• EXERCISE MATERIALS
★ ★ ★ ★

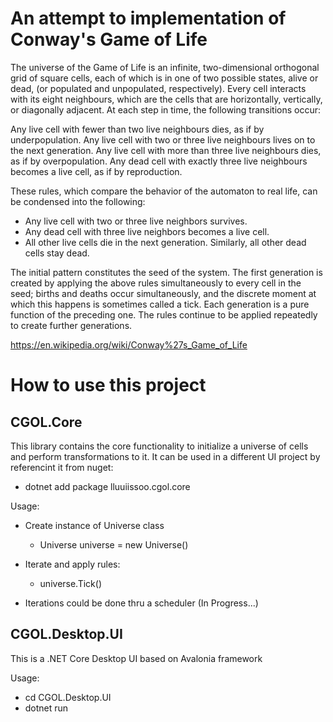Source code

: <h1>An attempt to implementation of Conway's Game of Life</h1>

The universe of the Game of Life is an infinite, two-dimensional orthogonal grid of square cells, each of which is in one of two possible states, alive or dead, (or populated and unpopulated, respectively). Every cell interacts with its eight neighbours, which are the cells that are horizontally, vertically, or diagonally adjacent. At each step in time, the following transitions occur:

Any live cell with fewer than two live neighbours dies, as if by underpopulation.
Any live cell with two or three live neighbours lives on to the next generation.
Any live cell with more than three live neighbours dies, as if by overpopulation.
Any dead cell with exactly three live neighbours becomes a live cell, as if by reproduction.

These rules, which compare the behavior of the automaton to real life, can be condensed into the following:
- Any live cell with two or three live neighbors survives.
- Any dead cell with three live neighbors becomes a live cell.
- All other live cells die in the next generation. Similarly, all other dead cells stay dead.

The initial pattern constitutes the seed of the system. The first generation is created by applying the above rules simultaneously to every cell in the seed; births and deaths occur simultaneously, and the discrete moment at which this happens is sometimes called a tick. Each generation is a pure function of the preceding one. The rules continue to be applied repeatedly to create further generations.

https://en.wikipedia.org/wiki/Conway%27s_Game_of_Life

<h1>How to use this project</h1>

<h2>CGOL.Core</h2>
This library contains the core functionality to initialize a universe of cells and perform transformations to it.
It can be used in a different UI project by referencint it from nuget:

- dotnet add package lluuiissoo.cgol.core

Usage:

- Create instance of Universe class
  - Universe universe = new Universe()

- Iterate and apply rules:
  - universe.Tick()

- Iterations could be done thru a scheduler (In Progress...)

<h2>CGOL.Desktop.UI</h2>
This is a .NET Core Desktop UI based on Avalonia framework

Usage:
- cd CGOL.Desktop.UI
- dotnet run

★ ★ ★ ★

• TASK TO CARRY OUT
Look above for the line with "Game of Life</h1>" and the line with "- All other", and reproduce exactly those two lines plus every line between, nothing more.

• COMPLETED TASK
: <h1>An attempt to implementation of Conway's Game of Life</h1>

The universe of the Game of Life is an infinite, two-dimensional orthogonal grid of square cells, each of which is in one of two possible states, alive or dead, (or populated and unpopulated, respectively). Every cell interacts with its eight neighbours, which are the cells that are horizontally, vertically, or diagonally adjacent. At each step in time, the following transitions occur:

Any live cell with fewer than two live neighbours dies, as if by underpopulation.
Any live cell with two or three live neighbours lives on to the next generation.
Any live cell with more than three live neighbours dies, as if by overpopulation.
Any dead cell with exactly three live neighbours becomes a live cell, as if by reproduction.

These rules, which compare the behavior of the automaton to real life, can be condensed into the following:
- Any live cell with two or three live neighbors survives.
- Any dead cell with three live neighbors becomes a live cell.
- All other live cells die in the next generation. Similarly, all other dead cells stay dead.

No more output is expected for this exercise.